Week two is my first full week in MGMT 300 and so far it has been a good experience. The course definitely hits the ground running as I managed to get my C.V. in on time with an acceptable share price for the Mikes Bikes simulation.
Initially confident about the simulation, I soon found that it was not a simple case of playing with numbers but that a large amount of effort and understanding would have to be applied in order to complete the task ahead. Four long hours later I achieved my desired share price but this lead me to ponder on this week’s topic of ‘Teams’…how much more effective may I have been in completing the same task if I had done it with my newly found team as of this morning’s lecture? Would it have cut the time in half and doubled my share price?
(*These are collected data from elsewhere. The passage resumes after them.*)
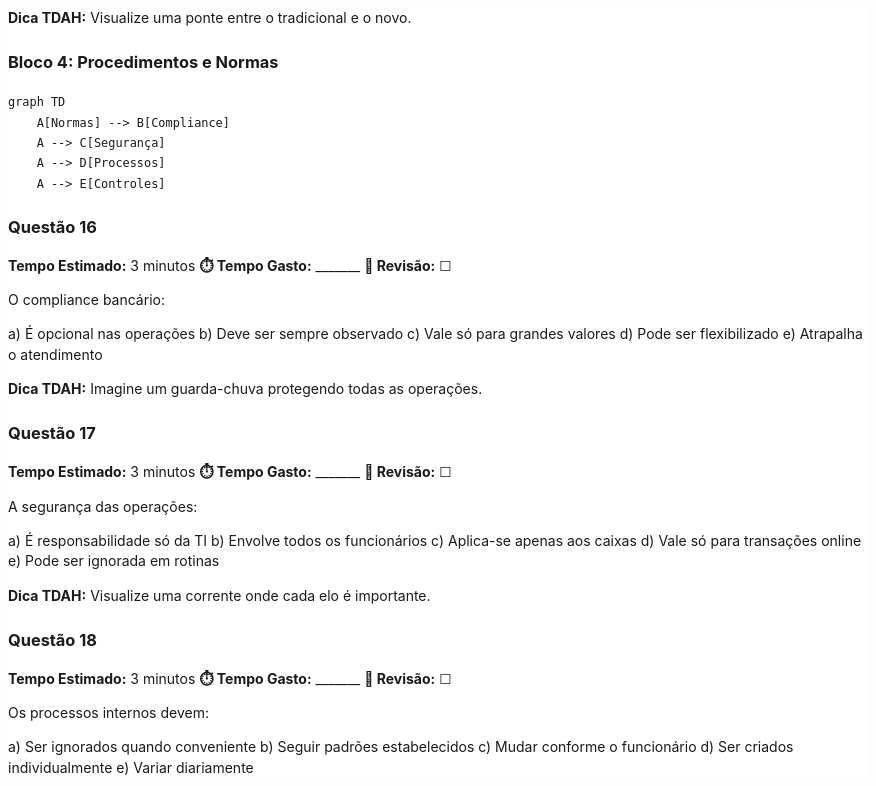 **Dica TDAH:** Visualize uma ponte entre o tradicional e o novo.

### Bloco 4: Procedimentos e Normas
```mermaid
graph TD
    A[Normas] --> B[Compliance]
    A --> C[Segurança]
    A --> D[Processos]
    A --> E[Controles]
```

### Questão 16
**Tempo Estimado:** 3 minutos
**⏱️ Tempo Gasto:** _______
**📝 Revisão:** ☐

O compliance bancário:

a) É opcional nas operações
b) Deve ser sempre observado
c) Vale só para grandes valores
d) Pode ser flexibilizado
e) Atrapalha o atendimento

**Dica TDAH:** Imagine um guarda-chuva protegendo todas as operações.

### Questão 17
**Tempo Estimado:** 3 minutos
**⏱️ Tempo Gasto:** _______
**📝 Revisão:** ☐

A segurança das operações:

a) É responsabilidade só da TI
b) Envolve todos os funcionários
c) Aplica-se apenas aos caixas
d) Vale só para transações online
e) Pode ser ignorada em rotinas

**Dica TDAH:** Visualize uma corrente onde cada elo é importante.

### Questão 18
**Tempo Estimado:** 3 minutos
**⏱️ Tempo Gasto:** _______
**📝 Revisão:** ☐

Os processos internos devem:

a) Ser ignorados quando conveniente
b) Seguir padrões estabelecidos
c) Mudar conforme o funcionário
d) Ser criados individualmente
e) Variar diariamente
Or would it of been a pool of opinions and ideas with no real action being made? Research shows that working in groups can make a significant improvement on ones performance in the area of grades (Oakley, Felder, Brent & Elhaji, 2004). In meeting my awesome team today I am inclined to agree and am very confident that this would be the case. One of the exciting things was that we were quick to get together and start make small goals for ourselves as a team to achieve for the upcoming week. This was especially encouraging as reading Katzenbach and Smith (1992) explains that meaningful goal making is an essential step in effective teams finding a common purpose.
Instinctively, working alone comes quite naturally as I tend to try focus down and block all types of distractions. However in the real working world, teams are the most effective way to get many tasks done (Katzenbach and Smith, 1992) and this is why I think this course has valid grounds to base the majority of the courses learning within our small groups of teams. I am quite intrigued by this teaching style and am much looking forward to practically finding out the value of teams as a way to increase both performance and learning throughout the semester.
Katzenbach, J. R. & Smith, D. K. (1992). Why teams matter. McKinsey Quarterly, (3), 3—27
Oakley, B., Felder, R. M., Brent, R., & Elhajj, I. (2004). Turning student groups into effective teams. Journal of student centered learning, 2(1), 9--34.